As a parent with young children about to enter Rappahannock schools, I’m deeply concerned that our planning commission has approved the proposed 199-foot cell tower less than 100 feet from the high school. It is also very troubling that the school board would agree to lease its land to AT&T to build a tower that is both dangerous and ugly. The county’s comprehensive plan requires our supervisors to take both aesthetics and public safety into account when deciding whether or not to approve this application. We need to clearly think through the potential impact of the proposed tower.

Erecting this tower unnecessarily places students, faculty, staff and visitors in peril, not to mention school facilities. Cell towers can and do collapse; debris can and does fall from cell towers. (Look on YouTube for some interesting videos of cell towers collapsing if you think it’s not possible.) Our county does have cases of extreme weather, including hurricanes, tornadoes, ice storms, hail and severe thunderstorms, and they come from all directions.

In addition, if placed so close to the school, the tower would attract vandals and daredevils. Even though, as Ben Jones pointed out last week in this paper, supervisors are not allowed to consider the proven harmful effects of electromagnetic waves on our students and staff, they can and should consider the potential physical danger to our children and their caretakers.

This tower also would be just plain ugly. The visual impact of such a placement directly opposes our mandate to mitigate visual impact to residents. I can only imagine what it would be like to be a teenager bused every day into its shadow. It doesn’t seem like our county places a value on the scenic character of our countryside or the aesthetic sensitivities of its youth.

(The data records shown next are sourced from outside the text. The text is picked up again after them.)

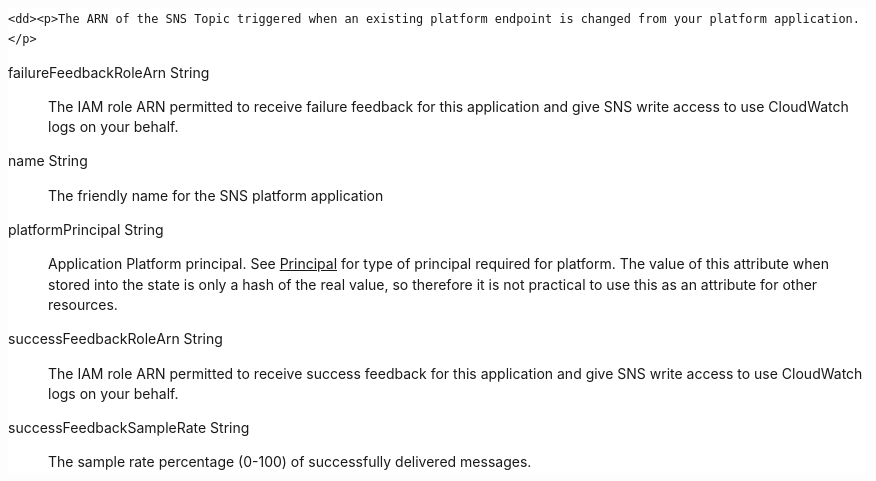     <dd><p>The ARN of the SNS Topic triggered when an existing platform endpoint is changed from your platform application.</p>
</dd><dt class="property-optional"
            title="Optional">
        <span id="failurefeedbackrolearn_java">
<a data-swiftype-name="resource-property" data-swiftype-type="text" href="#failurefeedbackrolearn_java" style="color: inherit; text-decoration: inherit;">failure<wbr>Feedback<wbr>Role<wbr>Arn</a>
</span>
        <span class="property-indicator"></span>
        <span class="property-type">String</span>
    </dt>
    <dd><p>The IAM role ARN permitted to receive failure feedback for this application and give SNS write access to use CloudWatch logs on your behalf.</p>
</dd><dt class="property-optional property-replacement"
            title="Optional">
        <span id="name_java">
<a data-swiftype-name="resource-property" data-swiftype-type="text" href="#name_java" style="color: inherit; text-decoration: inherit;">name</a>
</span>
        <span class="property-indicator"></span>
        <span class="property-type">String</span>
    </dt>
    <dd><p>The friendly name for the SNS platform application</p>
</dd><dt class="property-optional"
            title="Optional">
        <span id="platformprincipal_java">
<a data-swiftype-name="resource-property" data-swiftype-type="text" href="#platformprincipal_java" style="color: inherit; text-decoration: inherit;">platform<wbr>Principal</a>
</span>
        <span class="property-indicator"></span>
        <span class="property-type">String</span>
    </dt>
    <dd><p>Application Platform principal. See <a href="http://docs.aws.amazon.com/sns/latest/api/API_CreatePlatformApplication.html">Principal</a> for type of principal required for platform. The value of this attribute when stored into the state is only a hash of the real value, so therefore it is not practical to use this as an attribute for other resources.</p>
</dd><dt class="property-optional"
            title="Optional">
        <span id="successfeedbackrolearn_java">
<a data-swiftype-name="resource-property" data-swiftype-type="text" href="#successfeedbackrolearn_java" style="color: inherit; text-decoration: inherit;">success<wbr>Feedback<wbr>Role<wbr>Arn</a>
</span>
        <span class="property-indicator"></span>
        <span class="property-type">String</span>
    </dt>
    <dd><p>The IAM role ARN permitted to receive success feedback for this application and give SNS write access to use CloudWatch logs on your behalf.</p>
</dd><dt class="property-optional"
            title="Optional">
        <span id="successfeedbacksamplerate_java">
<a data-swiftype-name="resource-property" data-swiftype-type="text" href="#successfeedbacksamplerate_java" style="color: inherit; text-decoration: inherit;">success<wbr>Feedback<wbr>Sample<wbr>Rate</a>
</span>
        <span class="property-indicator"></span>
        <span class="property-type">String</span>
    </dt>
    <dd><p>The sample rate percentage (0-100) of successfully delivered messages.</p>
</dd></dl>
</pulumi-choosable>
</div>
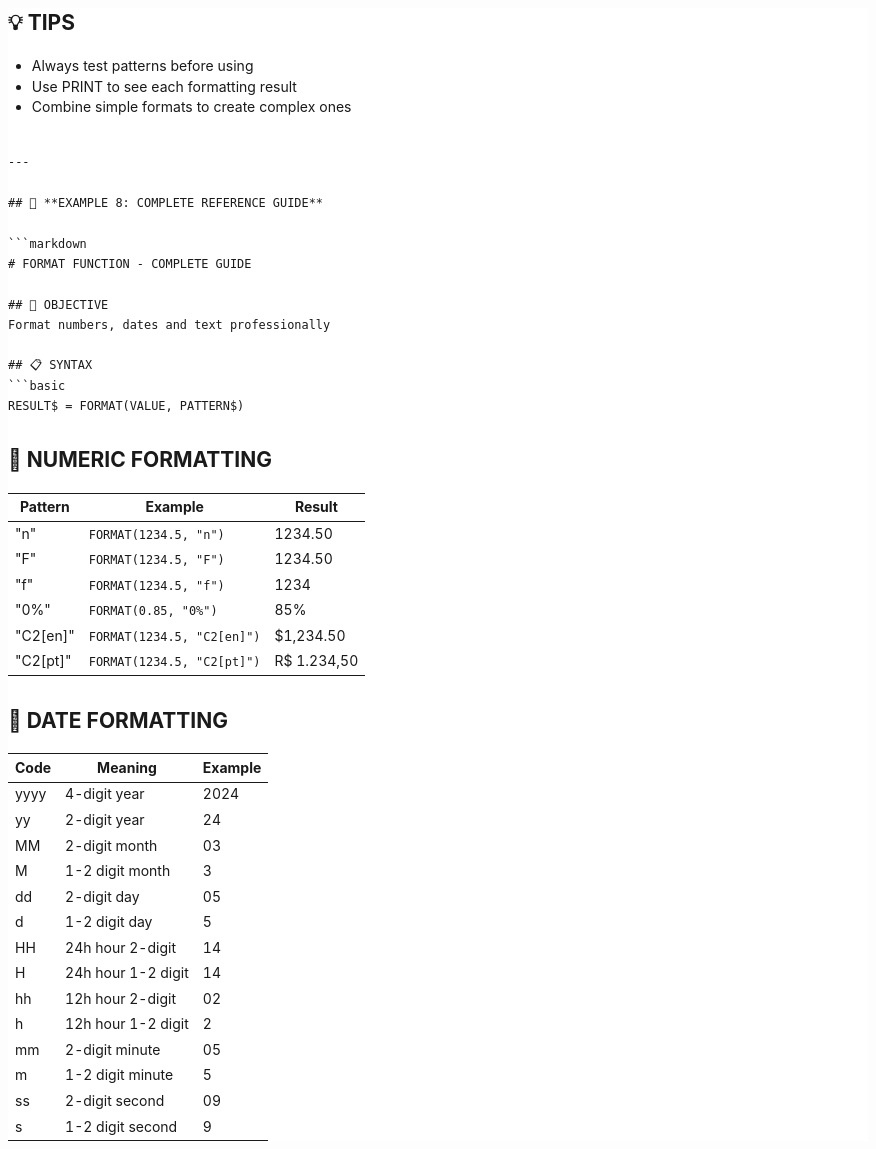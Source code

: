 ## 💡 TIPS
- Always test patterns before using
- Use PRINT to see each formatting result
- Combine simple formats to create complex ones
```

---

## 🎨 **EXAMPLE 8: COMPLETE REFERENCE GUIDE**

```markdown
# FORMAT FUNCTION - COMPLETE GUIDE

## 🎯 OBJECTIVE
Format numbers, dates and text professionally

## 📋 SYNTAX
```basic
RESULT$ = FORMAT(VALUE, PATTERN$)
```

## 🔢 NUMERIC FORMATTING
| Pattern | Example | Result |
|---------|---------|--------|
| "n" | `FORMAT(1234.5, "n")` | 1234.50 |
| "F" | `FORMAT(1234.5, "F")` | 1234.50 |
| "f" | `FORMAT(1234.5, "f")` | 1234 |
| "0%" | `FORMAT(0.85, "0%")` | 85% |
| "C2[en]" | `FORMAT(1234.5, "C2[en]")` | $1,234.50 |
| "C2[pt]" | `FORMAT(1234.5, "C2[pt]")` | R$ 1.234,50 |

## 📅 DATE FORMATTING
| Code | Meaning | Example |
|------|---------|---------|
| yyyy | 4-digit year | 2024 |
| yy | 2-digit year | 24 |
| MM | 2-digit month | 03 |
| M | 1-2 digit month | 3 |
| dd | 2-digit day | 05 |
| d | 1-2 digit day | 5 |
| HH | 24h hour 2-digit | 14 |
| H | 24h hour 1-2 digit | 14 |
| hh | 12h hour 2-digit | 02 |
| h | 12h hour 1-2 digit | 2 |
| mm | 2-digit minute | 05 |
| m | 1-2 digit minute | 5 |
| ss | 2-digit second | 09 |
| s | 1-2 digit second | 9 |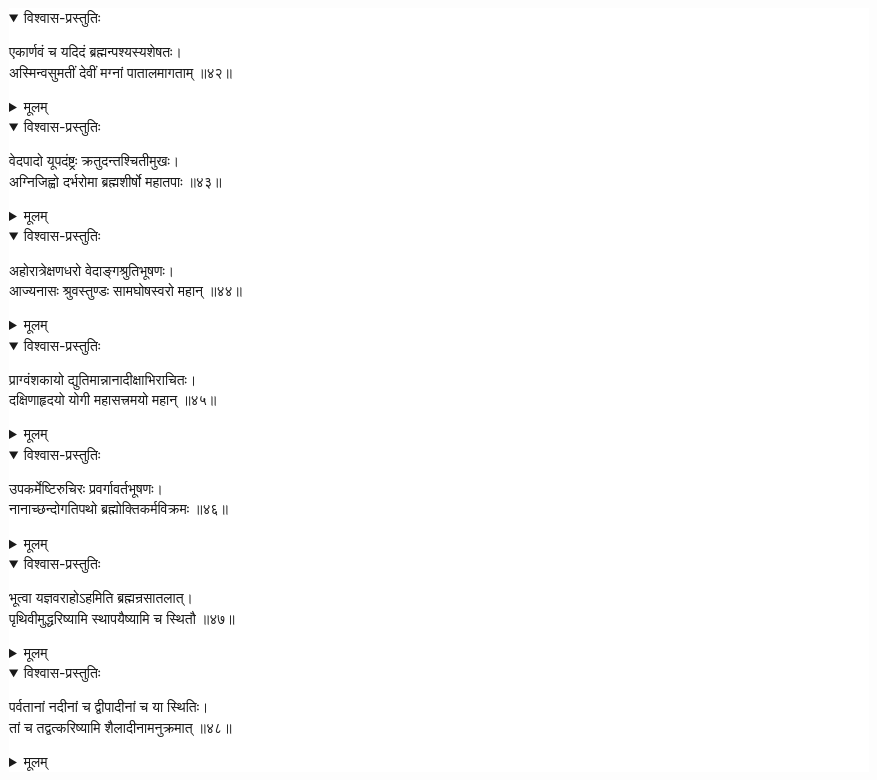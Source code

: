 
<details open><summary>विश्वास-प्रस्तुतिः</summary>

एकार्णवं च यदिदं ब्रह्मन्पश्यस्यशेषतः।  
अस्मिन्वसुमतीं देवीं मग्नां पातालमागताम् ॥४२॥
</details>

<details><summary>मूलम्</summary></details>


<details open><summary>विश्वास-प्रस्तुतिः</summary>

वेदपादो यूपदंष्ट्रः क्रतुदन्तश्चितीमुखः।  
अग्निजिह्वो दर्भरोमा ब्रह्मशीर्षो महातपाः ॥४३॥
</details>

<details><summary>मूलम्</summary></details>


<details open><summary>विश्वास-प्रस्तुतिः</summary>

अहोरात्रेक्षणधरो वेदाङ्गश्रुतिभूषणः।  
आज्यनासः श्रुवस्तुण्डः सामघोषस्वरो महान् ॥४४॥
</details>

<details><summary>मूलम्</summary></details>


<details open><summary>विश्वास-प्रस्तुतिः</summary>

प्राग्वंशकायो द्युतिमान्नानादीक्षाभिराचितः।  
दक्षिणाहृदयो योगी महासत्त्रमयो महान् ॥४५॥
</details>

<details><summary>मूलम्</summary></details>


<details open><summary>विश्वास-प्रस्तुतिः</summary>

उपकर्मेष्टिरुचिरः प्रवर्गावर्तभूषणः।  
नानाच्छन्दोगतिपथो ब्रह्मोक्तिकर्मविक्रमः ॥४६॥
</details>

<details><summary>मूलम्</summary></details>


<details open><summary>विश्वास-प्रस्तुतिः</summary>

भूत्वा यज्ञवराहोऽहमिति ब्रह्मन्रसातलात्।  
पृथिवीमुद्धरिष्यामि स्थापयैष्यामि च स्थितौ ॥४७॥
</details>

<details><summary>मूलम्</summary></details>


<details open><summary>विश्वास-प्रस्तुतिः</summary>

पर्वतानां नदीनां च द्वीपादीनां च या स्थितिः।  
तां च तद्वत्करिष्यामि शैलादीनामनुक्रमात् ॥४८॥
</details>

<details><summary>मूलम्</summary></details>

The county’s annual income from the tower isn’t worth the liability. If this tower goes up as planned, parents like us will seriously consider withdrawing their children from the public schools at the high school level. This would decrease the school’s enrollment and therefore state funding. You can bet that many parents’ decisions will be informed by current research on the health effects of the type of electromagnetic waves emitted from the tower. I believe that the tower would end up being a financial liability rather than a benefit.

I’m sure we can have excellent cell phone coverage in our county without it. Stopping the rush to approval can only yield a better proposal in the future. Has AT&T looked at any sites on the north side of U.S. 211, nestled in the mountainside, or other area properties that are a safe distance away from the school?

I urge our supervisors to exercise their civic duty by voting against the proposed cell tower at the high school. The school board can and should revisit and reject its decision to use school property as the site of a cell tower.